It is the last ball of the 47th over, Australia need seven runs to win with one wicket in hand. Marcus Stoinis is on a rampage at Eden Park in Auckland. He has already clubbed 11 sixes and is unbeaten on 146. Kane Williamson has a big decision to make – how does he keep Stoinis off strike for the next over? Does he risk conceding a six or a four? How does stop the single to ensure Stoinis doesn't get the strike?
Williamson decides to do something unorthodox. He places a couple of boundary riders, but stations himself right to the non-striker, alongside the pitch. It is a peculiar fielding position. Next ball, Stoinis blunts the yorker straight to Williamson, who underarms it on to the stumps, to run out the non-striker. It is a tactical masterstroke. After the match, Williamson explained his rationale to the broadcasters: "I knew they would try to take the single, so instead of relying on a direct hit, I would be at the stumps to receive the throw, luckily the ball went straight to me".
In that small passage of play, Williamson exhibited his cricketing brain. He was one step ahead of the game, a trait that not many captains inculcate. Williamson has always been a leader from a young age. He captained cricket, volleyball, basketball teams and was also the head boy at Tauranga Boy's college. He had led New Zealand at the Under-19 level and captained his nation in his 25th ODI, so captaincy has not been anything new.
By the time Williamson officially took over from Brendon McCullum in 2016, there was a sense of expectation to mirror the aggressive brand of captaincy. McCullum was a perennial gambler with his decisions on the field. He was prepared to stick to his brand. He was often overtly aggressive at times, but the style was fetching him positive outcomes and resulted in New Zealand reaching the 2015 World Cup final.
There would have been pressure on Williamson to imitate McCullum style, but he preferred to carve out his own path. Williamson's captaincy might be more sedate to his predecessor but it reflects the way he goes about his own business — quiet and unassuming.
Recently, Trent Boult told scroll.in in an interview "Kane doesn't try to be like Brendon McCullum. He holds his own strength and doesn't try to captain as Brendon did, or anybody else for that matter".

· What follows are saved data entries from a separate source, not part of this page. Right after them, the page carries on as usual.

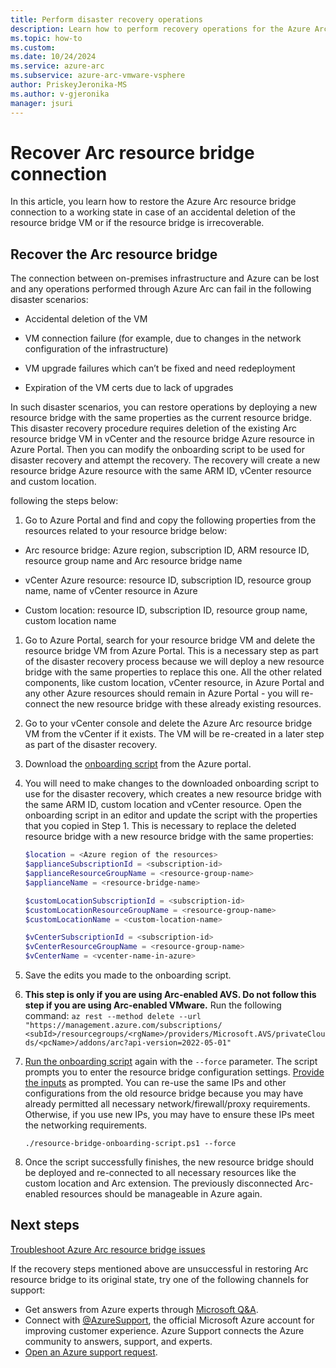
 ```yaml
---
title: Perform disaster recovery operations
description: Learn how to perform recovery operations for the Azure Arc resource bridge VM in Azure Arc-enabled VMware vSphere disaster scenarios.
ms.topic: how-to 
ms.custom:
ms.date: 10/24/2024
ms.service: azure-arc
ms.subservice: azure-arc-vmware-vsphere
author: PriskeyJeronika-MS
ms.author: v-gjeronika
manager: jsuri
---
```


# Recover Arc resource bridge connection

In this article, you learn how to restore the Azure Arc resource bridge connection to a working state in case of an accidental deletion of the resource bridge VM or if the resource bridge is irrecoverable.

## Recover the Arc resource bridge

The connection between on-premises infrastructure and Azure can be lost and any operations performed through Azure Arc can fail in the following disaster scenarios:

- Accidental deletion of the VM
- VM connection failure (for example, due to changes in the network configuration of the infrastructure)
- VM upgrade failures which can’t be fixed and need redeployment

- Expiration of the VM certs due to lack of upgrades

In such disaster scenarios, you can restore operations by deploying a new resource bridge with the same properties as the current resource bridge. This disaster recovery procedure requires deletion of the existing Arc resource bridge VM in vCenter and the resource bridge Azure resource in Azure Portal. Then you can modify the onboarding script to be used for disaster recovery and attempt the recovery. The recovery will create a new resource bridge Azure resource with the same ARM ID, vCenter resource and custom location.

 following the steps below:

1. Go to Azure Portal and find and copy the following properties from the resources related to your resource bridge below: 

- Arc resource bridge: Azure region, subscription ID, ARM resource ID, resource group name and Arc resource bridge name

- vCenter Azure resource: resource ID, subscription ID, resource group name, name of vCenter resource in Azure

- Custom location: resource ID, subscription ID, resource group name, custom location name

1. Go to Azure Portal, search for your resource bridge VM and delete the resource bridge VM from Azure Portal. This is a necessary step as part of the disaster recovery process because we will deploy a new resource bridge with the same properties to replace this one. All the other related components, like custom location, vCenter resource, in Azure Portal and any other Azure resources should remain in Azure Portal - you will re-connect the new resource bridge with these already existing resources. 

1. Go to your vCenter console and delete the Azure Arc resource bridge VM from the vCenter if it exists. The VM will be re-created in a later step as part of the disaster recovery.

1. Download the [onboarding script](../vmware-vsphere/quick-start-connect-vcenter-to-arc-using-script.md#download-the-onboarding-script) from the Azure portal. 

1. You will need to make changes to the downloaded onboarding script to use for the disaster recovery, which creates a new resource bridge with the same ARM ID, custom location and vCenter resource. Open the onboarding script in an editor and update the script with the properties that you copied in Step 1. This is necessary to replace the deleted resource bridge with a new resource bridge with the same properties:

    ```powershell
   $location = <Azure region of the resources>
   $applianceSubscriptionId = <subscription-id>
   $applianceResourceGroupName = <resource-group-name>
   $applianceName = <resource-bridge-name>
   
   $customLocationSubscriptionId = <subscription-id>
   $customLocationResourceGroupName = <resource-group-name>
   $customLocationName = <custom-location-name>
   
   $vCenterSubscriptionId = <subscription-id>
   $vCenterResourceGroupName = <resource-group-name>
   $vCenterName = <vcenter-name-in-azure>
    ```
    
1. Save the edits you made to the onboarding script. 

1. **This step is only if you are using Arc-enabled AVS. Do not follow this step if you are using Arc-enabled VMware.** Run the following command: `az rest --method delete --url  "https://management.azure.com/subscriptions/ <subId>/resourcegroups/<rgName>/providers/Microsoft.AVS/privateClouds/<pcName>/addons/arc?api-version=2022-05-01"`  
 

1. [Run the onboarding script](../vmware-vsphere/quick-start-connect-vcenter-to-arc-using-script.md#run-the-script) again with the `--force` parameter. The script prompts you to enter the resource bridge configuration settings. [Provide the inputs](../vmware-vsphere/quick-start-connect-vcenter-to-arc-using-script.md#inputs-for-the-script) as prompted. You can re-use the same IPs and other configurations from the old resource bridge because you may have already permitted all necessary network/firewall/proxy requirements. Otherwise, if you use new IPs, you may have to ensure these IPs meet the networking requirements.

    ``` powershell-interactive
   ./resource-bridge-onboarding-script.ps1 --force
    ```
    
1. Once the script successfully finishes, the new resource bridge should be deployed and re-connected to all necessary resources like the custom location and Arc extension. The previously disconnected Arc-enabled resources should be manageable in Azure again.

## Next steps

[Troubleshoot Azure Arc resource bridge issues](../resource-bridge/troubleshoot-resource-bridge.md)

If the recovery steps mentioned above are unsuccessful in restoring Arc resource bridge to its original state, try one of the following channels for support:

- Get answers from Azure experts through [Microsoft Q&A](/answers/topics/azure-arc.html).
- Connect with [@AzureSupport](https://x.com/azuresupport), the official Microsoft Azure account for improving customer experience. Azure Support connects the Azure community to answers, support, and experts.
- [Open an Azure support request](../../azure-portal/supportability/how-to-create-azure-support-request.md).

Williamson has his own methods and his astute mind has played a crucial role in the decision making. Against India in the semi-final, he introduced Mitchell Santner knowing Rishabh Pant will go after him. He employed three men in space of 15 meters on the leg-side for Virat Kohli, to ensure he didn't get off strike to Trent Boult with a flick off his pads. He trusted Matt Henry in the death overs, despite his fast bowler being smashed for 26 by Carlos Braithwaite in the previous encounter. Importantly, he has played a major role with the bat by scoring 30 percent of New Zealand's runs at the tournament.
As a captain, Williamson has also been willing to make the tough decisions. Leading up to the World Cup, he realised that Tim Southee could not be accommodated in the playing XI, due to his declining numbers in the ODI format, so he dropped the vice-captain. Dropping a senior player can create a rift or a division in camps, but the Black Caps are a tight unit and it highlights the man-management skills of Williamson.
While other captains have three to four game-breakers in their line-up, Williamson only has a couple, him being one of them. Working with limited resources and still have success is a rare occurrence. Williamson understands this team precisely. Each player has a dedicated role and in case they fail, there is always Kane. It must help him that he has been the backbone of New Zealand's batting for close to a decade now. Pressure is now purely a word, deep down he relishes it — both as a batsman and a captain.
Come Sunday at Lord's, Williamson will be constantly under the spotlight, but it is highly unlikely that you will ever see him panic. The dark glasses and the thick beard will hide his emotions. However, underneath that Black Cap, that brain will always be ticking. Expect a few unconventional fields, irregular bowling changes and a couple of shrewd tactical decisions on Sunday. They might not stand out from far, nor will Williamson's body language, but be assured Williamson will utilise his resources in the best possible manner to achieve a World Cup title.